● **Assignment**
Below are records to be repeated in full. Give them exactly.

● **Records to use**
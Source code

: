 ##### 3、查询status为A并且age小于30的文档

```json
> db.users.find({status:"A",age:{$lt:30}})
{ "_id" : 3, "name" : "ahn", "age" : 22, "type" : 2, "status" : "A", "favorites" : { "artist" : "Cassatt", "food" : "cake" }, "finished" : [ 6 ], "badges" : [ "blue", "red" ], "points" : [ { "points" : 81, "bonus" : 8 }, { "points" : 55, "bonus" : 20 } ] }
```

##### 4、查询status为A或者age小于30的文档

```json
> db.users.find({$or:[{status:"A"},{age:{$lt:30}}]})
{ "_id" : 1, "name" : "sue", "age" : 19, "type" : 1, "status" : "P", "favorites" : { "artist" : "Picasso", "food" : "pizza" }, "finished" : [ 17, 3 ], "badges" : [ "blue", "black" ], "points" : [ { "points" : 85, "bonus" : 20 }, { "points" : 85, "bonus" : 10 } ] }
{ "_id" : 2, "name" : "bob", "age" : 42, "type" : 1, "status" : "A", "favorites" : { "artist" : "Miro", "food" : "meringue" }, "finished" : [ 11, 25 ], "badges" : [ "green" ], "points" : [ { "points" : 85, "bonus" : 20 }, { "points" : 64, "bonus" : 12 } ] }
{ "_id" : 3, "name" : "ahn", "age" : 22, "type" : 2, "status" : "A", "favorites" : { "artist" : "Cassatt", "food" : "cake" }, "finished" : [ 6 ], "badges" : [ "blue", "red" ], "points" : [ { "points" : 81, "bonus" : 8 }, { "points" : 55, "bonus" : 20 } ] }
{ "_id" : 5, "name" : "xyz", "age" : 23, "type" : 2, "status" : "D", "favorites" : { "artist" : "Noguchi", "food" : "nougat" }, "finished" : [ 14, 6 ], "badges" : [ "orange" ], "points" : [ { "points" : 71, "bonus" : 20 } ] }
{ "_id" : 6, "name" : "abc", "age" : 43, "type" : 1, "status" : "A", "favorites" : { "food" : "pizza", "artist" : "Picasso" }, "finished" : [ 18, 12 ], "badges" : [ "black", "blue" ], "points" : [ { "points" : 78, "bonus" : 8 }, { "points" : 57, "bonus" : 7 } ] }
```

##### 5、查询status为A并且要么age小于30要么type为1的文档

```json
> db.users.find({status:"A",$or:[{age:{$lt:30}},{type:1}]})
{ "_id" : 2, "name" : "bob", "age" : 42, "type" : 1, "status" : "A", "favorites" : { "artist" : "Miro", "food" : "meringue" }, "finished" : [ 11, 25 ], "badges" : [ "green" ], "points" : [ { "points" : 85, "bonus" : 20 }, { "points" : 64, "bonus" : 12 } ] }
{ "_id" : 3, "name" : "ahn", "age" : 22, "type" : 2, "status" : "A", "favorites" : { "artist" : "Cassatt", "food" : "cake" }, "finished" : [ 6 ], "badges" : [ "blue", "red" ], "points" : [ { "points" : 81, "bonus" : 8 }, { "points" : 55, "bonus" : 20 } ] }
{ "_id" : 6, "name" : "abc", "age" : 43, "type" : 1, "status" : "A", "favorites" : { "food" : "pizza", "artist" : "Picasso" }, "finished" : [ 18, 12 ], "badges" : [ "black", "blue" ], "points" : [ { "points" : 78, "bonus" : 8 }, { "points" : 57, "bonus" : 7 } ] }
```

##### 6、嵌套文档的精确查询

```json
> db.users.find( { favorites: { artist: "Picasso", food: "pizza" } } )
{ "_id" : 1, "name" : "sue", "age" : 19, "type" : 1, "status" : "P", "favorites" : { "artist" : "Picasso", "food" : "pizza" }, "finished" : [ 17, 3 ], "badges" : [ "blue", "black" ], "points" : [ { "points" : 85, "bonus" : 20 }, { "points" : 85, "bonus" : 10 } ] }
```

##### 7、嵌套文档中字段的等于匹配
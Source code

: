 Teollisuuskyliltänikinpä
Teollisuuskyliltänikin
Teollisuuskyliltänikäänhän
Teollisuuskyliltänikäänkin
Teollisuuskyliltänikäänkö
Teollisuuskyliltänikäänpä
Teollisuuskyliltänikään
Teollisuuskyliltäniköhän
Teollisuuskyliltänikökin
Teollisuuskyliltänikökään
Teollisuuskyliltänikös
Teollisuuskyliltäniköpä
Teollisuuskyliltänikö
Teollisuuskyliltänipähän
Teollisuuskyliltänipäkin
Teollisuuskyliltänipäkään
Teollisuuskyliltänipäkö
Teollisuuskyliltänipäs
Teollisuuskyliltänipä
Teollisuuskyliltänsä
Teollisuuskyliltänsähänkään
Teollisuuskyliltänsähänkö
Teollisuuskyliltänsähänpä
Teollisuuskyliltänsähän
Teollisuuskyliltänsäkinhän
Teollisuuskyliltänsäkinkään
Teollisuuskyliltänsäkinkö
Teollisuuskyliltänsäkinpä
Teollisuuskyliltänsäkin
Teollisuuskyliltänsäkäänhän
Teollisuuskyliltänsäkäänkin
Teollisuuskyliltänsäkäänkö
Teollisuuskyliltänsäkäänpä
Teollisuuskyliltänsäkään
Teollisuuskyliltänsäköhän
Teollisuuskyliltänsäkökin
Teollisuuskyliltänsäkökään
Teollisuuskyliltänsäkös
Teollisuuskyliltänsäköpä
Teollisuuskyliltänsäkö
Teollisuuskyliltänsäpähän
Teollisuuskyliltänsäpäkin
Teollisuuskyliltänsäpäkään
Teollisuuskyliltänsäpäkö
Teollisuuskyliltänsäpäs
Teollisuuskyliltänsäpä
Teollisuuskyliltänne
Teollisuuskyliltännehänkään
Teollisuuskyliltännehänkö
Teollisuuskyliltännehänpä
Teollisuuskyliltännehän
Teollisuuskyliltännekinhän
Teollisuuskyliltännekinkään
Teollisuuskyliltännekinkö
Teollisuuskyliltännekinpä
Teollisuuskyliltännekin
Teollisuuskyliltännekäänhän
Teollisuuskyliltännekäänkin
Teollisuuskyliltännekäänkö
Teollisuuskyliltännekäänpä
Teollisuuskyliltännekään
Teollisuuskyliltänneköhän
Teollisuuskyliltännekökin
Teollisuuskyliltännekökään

● **Result for this exercise**
Source code

: ##### 3、查询status为A并且age小于30的文档

```json
> db.users.find({status:"A",age:{$lt:30}})
{ "_id" : 3, "name" : "ahn", "age" : 22, "type" : 2, "status" : "A", "favorites" : { "artist" : "Cassatt", "food" : "cake" }, "finished" : [ 6 ], "badges" : [ "blue", "red" ], "points" : [ { "points" : 81, "bonus" : 8 }, { "points" : 55, "bonus" : 20 } ] }
```

##### 4、查询status为A或者age小于30的文档

```json
> db.users.find({$or:[{status:"A"},{age:{$lt:30}}]})
{ "_id" : 1, "name" : "sue", "age" : 19, "type" : 1, "status" : "P", "favorites" : { "artist" : "Picasso", "food" : "pizza" }, "finished" : [ 17, 3 ], "badges" : [ "blue", "black" ], "points" : [ { "points" : 85, "bonus" : 20 }, { "points" : 85, "bonus" : 10 } ] }
{ "_id" : 2, "name" : "bob", "age" : 42, "type" : 1, "status" : "A", "favorites" : { "artist" : "Miro", "food" : "meringue" }, "finished" : [ 11, 25 ], "badges" : [ "green" ], "points" : [ { "points" : 85, "bonus" : 20 }, { "points" : 64, "bonus" : 12 } ] }
{ "_id" : 3, "name" : "ahn", "age" : 22, "type" : 2, "status" : "A", "favorites" : { "artist" : "Cassatt", "food" : "cake" }, "finished" : [ 6 ], "badges" : [ "blue", "red" ], "points" : [ { "points" : 81, "bonus" : 8 }, { "points" : 55, "bonus" : 20 } ] }
{ "_id" : 5, "name" : "xyz", "age" : 23, "type" : 2, "status" : "D", "favorites" : { "artist" : "Noguchi", "food" : "nougat" }, "finished" : [ 14, 6 ], "badges" : [ "orange" ], "points" : [ { "points" : 71, "bonus" : 20 } ] }
{ "_id" : 6, "name" : "abc", "age" : 43, "type" : 1, "status" : "A", "favorites" : { "food" : "pizza", "artist" : "Picasso" }, "finished" : [ 18, 12 ], "badges" : [ "black", "blue" ], "points" : [ { "points" : 78, "bonus" : 8 }, { "points" : 57, "bonus" : 7 } ] }
```

##### 5、查询status为A并且要么age小于30要么type为1的文档

```json
> db.users.find({status:"A",$or:[{age:{$lt:30}},{type:1}]})
{ "_id" : 2, "name" : "bob", "age" : 42, "type" : 1, "status" : "A", "favorites" : { "artist" : "Miro", "food" : "meringue" }, "finished" : [ 11, 25 ], "badges" : [ "green" ], "points" : [ { "points" : 85, "bonus" : 20 }, { "points" : 64, "bonus" : 12 } ] }
{ "_id" : 3, "name" : "ahn", "age" : 22, "type" : 2, "status" : "A", "favorites" : { "artist" : "Cassatt", "food" : "cake" }, "finished" : [ 6 ], "badges" : [ "blue", "red" ], "points" : [ { "points" : 81, "bonus" : 8 }, { "points" : 55, "bonus" : 20 } ] }
{ "_id" : 6, "name" : "abc", "age" : 43, "type" : 1, "status" : "A", "favorites" : { "food" : "pizza", "artist" : "Picasso" }, "finished" : [ 18, 12 ], "badges" : [ "black", "blue" ], "points" : [ { "points" : 78, "bonus" : 8 }, { "points" : 57, "bonus" : 7 } ] }
```

##### 6、嵌套文档的精确查询

```json
> db.users.find( { favorites: { artist: "Picasso", food: "pizza" } } )
{ "_id" : 1, "name" : "sue", "age" : 19, "type" : 1, "status" : "P", "favorites" : { "artist" : "Picasso", "food" : "pizza" }, "finished" : [ 17, 3 ], "badges" : [ "blue", "black" ], "points" : [ { "points" : 85, "bonus" : 20 }, { "points" : 85, "bonus" : 10 } ] }
```

##### 7、嵌套文档中字段的等于匹配
Source code

: Teollisuuskyliltänikinpä
Teollisuuskyliltänikin
Teollisuuskyliltänikäänhän
Teollisuuskyliltänikäänkin
Teollisuuskyliltänikäänkö
Teollisuuskyliltänikäänpä
Teollisuuskyliltänikään
Teollisuuskyliltäniköhän
Teollisuuskyliltänikökin
Teollisuuskyliltänikökään
Teollisuuskyliltänikös
Teollisuuskyliltäniköpä
Teollisuuskyliltänikö
Teollisuuskyliltänipähän
Teollisuuskyliltänipäkin
Teollisuuskyliltänipäkään
Teollisuuskyliltänipäkö
Teollisuuskyliltänipäs
Teollisuuskyliltänipä
Teollisuuskyliltänsä
Teollisuuskyliltänsähänkään
Teollisuuskyliltänsähänkö
Teollisuuskyliltänsähänpä
Teollisuuskyliltänsähän
Teollisuuskyliltänsäkinhän
Teollisuuskyliltänsäkinkään
Teollisuuskyliltänsäkinkö
Teollisuuskyliltänsäkinpä
Teollisuuskyliltänsäkin
Teollisuuskyliltänsäkäänhän
Teollisuuskyliltänsäkäänkin
Teollisuuskyliltänsäkäänkö
Teollisuuskyliltänsäkäänpä
Teollisuuskyliltänsäkään
Teollisuuskyliltänsäköhän
Teollisuuskyliltänsäkökin
Teollisuuskyliltänsäkökään
Teollisuuskyliltänsäkös
Teollisuuskyliltänsäköpä
Teollisuuskyliltänsäkö
Teollisuuskyliltänsäpähän
Teollisuuskyliltänsäpäkin
Teollisuuskyliltänsäpäkään
Teollisuuskyliltänsäpäkö
Teollisuuskyliltänsäpäs
Teollisuuskyliltänsäpä
Teollisuuskyliltänne
Teollisuuskyliltännehänkään
Teollisuuskyliltännehänkö
Teollisuuskyliltännehänpä
Teollisuuskyliltännehän
Teollisuuskyliltännekinhän
Teollisuuskyliltännekinkään
Teollisuuskyliltännekinkö
Teollisuuskyliltännekinpä
Teollisuuskyliltännekin
Teollisuuskyliltännekäänhän
Teollisuuskyliltännekäänkin
Teollisuuskyliltännekäänkö
Teollisuuskyliltännekäänpä
Teollisuuskyliltännekään
Teollisuuskyliltänneköhän
Teollisuuskyliltännekökin
Teollisuuskyliltännekökään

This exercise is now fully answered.